Gia Lai, Bergprovinz in Zentralvietnam.
Gia Lai ist eine bergige Region im zentralen Hochland Vietnams mit weiten Tälern und bewaldeten Hügeln. Das Gebiet erstreckt sich über eine große Fläche mit Höhen bis zu 800 Metern und zeigt eine abwechslungsreiche Landschaft aus Wäldern, Plantagen und kleinen Siedlungen.
Der Name stammt vom Jarai-Wort Yăgrai ab, das einen Wasserdrachentitel bezeichnet, den eine wichtige Persönlichkeit der Region trug.
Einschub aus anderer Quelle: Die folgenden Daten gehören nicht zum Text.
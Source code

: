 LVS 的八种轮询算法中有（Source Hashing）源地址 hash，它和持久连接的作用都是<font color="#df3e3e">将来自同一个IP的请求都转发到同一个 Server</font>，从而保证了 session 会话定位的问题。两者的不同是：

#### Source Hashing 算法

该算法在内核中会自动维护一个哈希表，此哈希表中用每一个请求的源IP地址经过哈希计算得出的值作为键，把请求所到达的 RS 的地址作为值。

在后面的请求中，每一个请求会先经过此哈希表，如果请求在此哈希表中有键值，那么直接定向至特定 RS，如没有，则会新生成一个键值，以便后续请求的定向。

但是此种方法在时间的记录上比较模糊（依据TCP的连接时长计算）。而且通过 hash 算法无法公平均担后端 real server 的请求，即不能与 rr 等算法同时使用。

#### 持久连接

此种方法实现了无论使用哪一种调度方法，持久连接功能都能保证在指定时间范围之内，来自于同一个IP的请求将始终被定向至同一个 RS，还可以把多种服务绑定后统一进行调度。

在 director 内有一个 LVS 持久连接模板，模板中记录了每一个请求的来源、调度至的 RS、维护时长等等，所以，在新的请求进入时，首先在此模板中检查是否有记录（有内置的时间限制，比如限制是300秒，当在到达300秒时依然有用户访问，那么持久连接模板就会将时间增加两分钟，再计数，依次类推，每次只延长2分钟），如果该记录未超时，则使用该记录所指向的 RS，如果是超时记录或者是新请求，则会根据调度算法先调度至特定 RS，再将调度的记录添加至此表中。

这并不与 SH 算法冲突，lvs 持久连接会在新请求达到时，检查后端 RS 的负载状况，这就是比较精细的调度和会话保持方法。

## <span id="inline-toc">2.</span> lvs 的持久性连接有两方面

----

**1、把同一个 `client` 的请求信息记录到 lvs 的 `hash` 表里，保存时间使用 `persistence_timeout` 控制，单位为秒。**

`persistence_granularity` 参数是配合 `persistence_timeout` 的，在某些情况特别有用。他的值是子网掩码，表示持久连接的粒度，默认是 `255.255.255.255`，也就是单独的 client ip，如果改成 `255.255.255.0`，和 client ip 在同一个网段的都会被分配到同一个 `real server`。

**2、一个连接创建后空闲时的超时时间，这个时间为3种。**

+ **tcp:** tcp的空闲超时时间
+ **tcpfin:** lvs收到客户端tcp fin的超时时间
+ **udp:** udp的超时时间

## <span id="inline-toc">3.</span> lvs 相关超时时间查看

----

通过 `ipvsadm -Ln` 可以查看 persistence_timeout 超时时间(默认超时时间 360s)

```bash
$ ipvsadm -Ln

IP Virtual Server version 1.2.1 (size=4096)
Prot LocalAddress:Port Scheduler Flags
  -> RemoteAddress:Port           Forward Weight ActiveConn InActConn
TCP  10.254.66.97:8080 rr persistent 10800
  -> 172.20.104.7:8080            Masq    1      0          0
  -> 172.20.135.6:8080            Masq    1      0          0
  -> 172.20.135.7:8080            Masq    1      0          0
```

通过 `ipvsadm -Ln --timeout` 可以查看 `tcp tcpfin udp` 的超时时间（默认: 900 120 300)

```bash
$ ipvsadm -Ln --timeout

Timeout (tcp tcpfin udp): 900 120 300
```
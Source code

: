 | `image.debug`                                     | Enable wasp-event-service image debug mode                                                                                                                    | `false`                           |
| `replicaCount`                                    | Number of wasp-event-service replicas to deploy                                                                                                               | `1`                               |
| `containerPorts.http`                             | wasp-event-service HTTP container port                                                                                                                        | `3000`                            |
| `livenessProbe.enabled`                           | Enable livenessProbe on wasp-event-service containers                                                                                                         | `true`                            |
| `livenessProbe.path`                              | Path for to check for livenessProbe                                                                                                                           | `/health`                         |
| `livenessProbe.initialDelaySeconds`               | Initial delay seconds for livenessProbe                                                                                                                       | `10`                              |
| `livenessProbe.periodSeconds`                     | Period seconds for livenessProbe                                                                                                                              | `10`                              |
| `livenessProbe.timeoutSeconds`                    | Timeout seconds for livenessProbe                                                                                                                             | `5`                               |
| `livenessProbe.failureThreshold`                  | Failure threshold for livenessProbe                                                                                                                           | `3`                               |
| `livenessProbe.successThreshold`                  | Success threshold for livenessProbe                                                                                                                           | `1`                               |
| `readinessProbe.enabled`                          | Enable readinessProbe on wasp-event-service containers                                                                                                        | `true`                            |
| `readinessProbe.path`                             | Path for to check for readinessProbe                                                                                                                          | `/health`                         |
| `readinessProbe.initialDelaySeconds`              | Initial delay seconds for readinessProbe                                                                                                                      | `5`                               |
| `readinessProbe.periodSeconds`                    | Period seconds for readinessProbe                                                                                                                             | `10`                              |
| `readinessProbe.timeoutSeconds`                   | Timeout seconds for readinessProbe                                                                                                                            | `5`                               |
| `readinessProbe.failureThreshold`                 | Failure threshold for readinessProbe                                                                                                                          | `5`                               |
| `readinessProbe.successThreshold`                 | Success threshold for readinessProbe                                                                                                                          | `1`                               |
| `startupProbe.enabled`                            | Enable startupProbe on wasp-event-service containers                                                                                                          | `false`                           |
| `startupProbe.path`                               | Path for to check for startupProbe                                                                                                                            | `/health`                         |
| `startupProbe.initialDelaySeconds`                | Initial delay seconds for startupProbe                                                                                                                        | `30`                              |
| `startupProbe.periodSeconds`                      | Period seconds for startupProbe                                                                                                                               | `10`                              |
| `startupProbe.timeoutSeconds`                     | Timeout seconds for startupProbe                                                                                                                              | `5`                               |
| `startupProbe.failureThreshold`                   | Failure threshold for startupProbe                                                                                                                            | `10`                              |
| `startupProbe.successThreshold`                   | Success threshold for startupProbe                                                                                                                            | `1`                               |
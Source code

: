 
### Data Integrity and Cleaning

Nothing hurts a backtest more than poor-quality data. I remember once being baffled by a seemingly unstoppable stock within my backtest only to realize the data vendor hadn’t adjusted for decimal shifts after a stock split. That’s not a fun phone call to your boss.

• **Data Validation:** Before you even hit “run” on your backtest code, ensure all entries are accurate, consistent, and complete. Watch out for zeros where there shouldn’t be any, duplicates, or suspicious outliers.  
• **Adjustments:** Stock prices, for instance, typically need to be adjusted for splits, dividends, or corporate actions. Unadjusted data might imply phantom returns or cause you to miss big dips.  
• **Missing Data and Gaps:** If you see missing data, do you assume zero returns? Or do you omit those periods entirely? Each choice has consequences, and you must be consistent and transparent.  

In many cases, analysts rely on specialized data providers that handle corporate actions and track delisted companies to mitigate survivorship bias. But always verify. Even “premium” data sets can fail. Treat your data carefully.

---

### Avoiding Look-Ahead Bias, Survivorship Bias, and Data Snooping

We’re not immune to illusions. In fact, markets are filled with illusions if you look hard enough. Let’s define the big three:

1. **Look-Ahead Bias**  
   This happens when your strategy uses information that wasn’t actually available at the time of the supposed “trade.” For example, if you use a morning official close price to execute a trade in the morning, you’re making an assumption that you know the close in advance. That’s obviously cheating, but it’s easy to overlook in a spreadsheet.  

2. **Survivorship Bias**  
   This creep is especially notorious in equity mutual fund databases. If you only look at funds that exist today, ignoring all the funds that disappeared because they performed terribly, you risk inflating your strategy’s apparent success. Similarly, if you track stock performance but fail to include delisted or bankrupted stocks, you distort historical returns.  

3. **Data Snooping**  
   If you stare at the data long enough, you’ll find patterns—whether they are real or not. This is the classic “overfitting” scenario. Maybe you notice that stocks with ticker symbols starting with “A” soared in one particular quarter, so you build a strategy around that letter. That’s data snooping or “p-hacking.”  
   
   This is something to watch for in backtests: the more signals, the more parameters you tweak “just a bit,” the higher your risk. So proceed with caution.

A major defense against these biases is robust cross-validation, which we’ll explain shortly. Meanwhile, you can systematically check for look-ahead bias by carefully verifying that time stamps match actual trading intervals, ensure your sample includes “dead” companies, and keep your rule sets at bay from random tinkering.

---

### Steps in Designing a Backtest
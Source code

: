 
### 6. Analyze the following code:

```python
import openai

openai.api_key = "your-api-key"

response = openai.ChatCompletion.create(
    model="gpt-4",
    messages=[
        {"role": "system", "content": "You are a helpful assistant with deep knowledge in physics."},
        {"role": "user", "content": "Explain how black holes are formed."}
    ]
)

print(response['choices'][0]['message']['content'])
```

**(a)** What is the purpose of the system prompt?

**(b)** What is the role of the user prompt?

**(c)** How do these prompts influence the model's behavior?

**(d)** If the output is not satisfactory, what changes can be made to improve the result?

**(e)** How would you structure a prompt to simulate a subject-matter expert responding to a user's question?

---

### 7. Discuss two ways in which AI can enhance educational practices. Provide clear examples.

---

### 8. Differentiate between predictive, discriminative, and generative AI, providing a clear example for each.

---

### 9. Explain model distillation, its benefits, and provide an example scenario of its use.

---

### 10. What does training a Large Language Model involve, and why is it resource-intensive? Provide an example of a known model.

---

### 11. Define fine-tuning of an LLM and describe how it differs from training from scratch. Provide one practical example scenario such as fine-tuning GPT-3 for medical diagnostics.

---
Die Gegend wurde über Jahrhunderte von verschiedenen Völkern bewohnt und blieb lange Zeit ein abgelegenes Hochlandgebiet mit eigenen Traditionen.
Die Einheimischen sprechen oft Jarai oder andere lokale Sprachen neben Vietnamesisch und pflegen ihre eigenen Bräuche im Alltag. In vielen Dörfern sieht man noch traditionelle Langhäuser auf Stelzen und hört Gong-Musik bei besonderen Anlässen oder Festen.
Pleiku dient als Tor zur Region und verbindet die Provinz über die Nationalstraße 14 mit anderen Teilen des Landes. Die beste Reisezeit liegt zwischen November und April, wenn das Wetter trockener ist und die Straßen leichter befahrbar sind.
Viele Dörfer verwenden noch gemeinsame Langhäuser, in denen mehrere Familien unter einem Dach wohnen und zusammen arbeiten. Diese Häuser haben oft kunstvolle Holzschnitzereien an den Eingängen und dienen als Treffpunkt für das ganze Dorf bei wichtigen Entscheidungen.